Does your marriage grow after failure?

November 12, 2010

in 1 + 1 = 1, Good Marriage, Links to good stuff

A few months back, Steve Hoefer did a post entitled “How To Fail Successfully”. I think much of what he wrote can, and should, apply to our marriages.

Marriage is the joining of two people so different that some have attributed them to coming from different planets. No matter how much a man and woman love each other, they are still a man and a woman – and as such are radically different in a large number of ways. Mistakes and “failures” are to be expected – and if we are smart, we will see them as chances to learn and grow. Each failure can teach both of you something about the other, and that means it can be stepping stone to something good.
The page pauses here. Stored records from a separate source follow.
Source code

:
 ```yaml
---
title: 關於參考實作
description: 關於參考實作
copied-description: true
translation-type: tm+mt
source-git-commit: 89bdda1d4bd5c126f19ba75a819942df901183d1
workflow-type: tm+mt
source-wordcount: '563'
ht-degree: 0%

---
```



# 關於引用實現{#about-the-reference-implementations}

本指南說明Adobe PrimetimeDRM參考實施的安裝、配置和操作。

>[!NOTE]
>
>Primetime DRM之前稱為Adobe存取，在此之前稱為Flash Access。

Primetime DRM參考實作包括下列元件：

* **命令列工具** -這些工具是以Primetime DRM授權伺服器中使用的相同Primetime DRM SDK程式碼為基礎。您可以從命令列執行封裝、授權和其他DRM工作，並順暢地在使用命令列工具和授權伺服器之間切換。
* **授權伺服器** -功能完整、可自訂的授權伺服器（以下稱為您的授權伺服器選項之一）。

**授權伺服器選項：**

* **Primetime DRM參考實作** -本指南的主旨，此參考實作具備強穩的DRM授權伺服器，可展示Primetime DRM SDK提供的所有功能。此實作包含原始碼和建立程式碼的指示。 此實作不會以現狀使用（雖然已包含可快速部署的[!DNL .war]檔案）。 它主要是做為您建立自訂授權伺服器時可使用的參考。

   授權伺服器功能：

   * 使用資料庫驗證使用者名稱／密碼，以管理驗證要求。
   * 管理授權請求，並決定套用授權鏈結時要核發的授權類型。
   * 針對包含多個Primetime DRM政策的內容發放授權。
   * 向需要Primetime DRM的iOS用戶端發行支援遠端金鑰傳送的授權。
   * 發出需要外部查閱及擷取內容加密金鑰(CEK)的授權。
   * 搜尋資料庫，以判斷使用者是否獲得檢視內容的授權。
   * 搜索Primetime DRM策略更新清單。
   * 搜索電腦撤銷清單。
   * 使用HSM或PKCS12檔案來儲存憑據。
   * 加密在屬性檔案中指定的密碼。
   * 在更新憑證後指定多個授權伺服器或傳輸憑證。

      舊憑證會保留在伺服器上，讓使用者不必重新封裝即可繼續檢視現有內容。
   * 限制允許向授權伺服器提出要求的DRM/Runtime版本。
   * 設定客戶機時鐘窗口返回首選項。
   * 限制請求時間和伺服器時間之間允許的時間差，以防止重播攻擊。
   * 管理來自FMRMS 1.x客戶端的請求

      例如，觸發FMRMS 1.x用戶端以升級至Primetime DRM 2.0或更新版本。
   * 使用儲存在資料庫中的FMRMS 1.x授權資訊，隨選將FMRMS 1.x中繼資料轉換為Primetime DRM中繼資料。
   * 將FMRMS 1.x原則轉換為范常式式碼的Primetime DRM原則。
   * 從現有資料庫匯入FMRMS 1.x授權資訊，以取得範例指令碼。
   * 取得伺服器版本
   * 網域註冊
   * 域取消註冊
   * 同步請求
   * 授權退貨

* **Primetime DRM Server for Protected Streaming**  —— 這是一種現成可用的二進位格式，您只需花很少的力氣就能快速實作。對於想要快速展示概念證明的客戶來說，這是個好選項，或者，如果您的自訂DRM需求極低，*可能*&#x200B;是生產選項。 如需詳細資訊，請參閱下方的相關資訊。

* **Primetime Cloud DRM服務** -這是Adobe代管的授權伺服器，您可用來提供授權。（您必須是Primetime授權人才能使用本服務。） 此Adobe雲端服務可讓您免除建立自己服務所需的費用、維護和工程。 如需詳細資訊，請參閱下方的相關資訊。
Have a talk with your bride and see if you can each learn to see mistakes as opportunity for growth rather than a horrible slight or injustice.

1 comments
Rich
Rich

(Been reading your blog for a month or so. Great work! Clean, strightforward, yet dignified. The integrity of the marriage arangement as it was intended by The Creator is right up front. Rare thing these days.) Right on! One thing worth pointing out about handling failures is not to assign blame. Ever. If the hubby screwed up, he needs to own it. If it was something beyond his control, be realistic, and if it was the wife's fault, don't be aggressive about it. Lovingly talk about it at the right time, because if you don't, she will build walls around her heart 50 feet thick and 500 feet high and before you know it, you'll be roommates (again, for some of us). However, if you treat her like "the weaker vessel" and become that "safe place" or that "rock" no matter whose at fault, that critical element of trust will be safeguarded. At least this is from my own experience. Results may vary.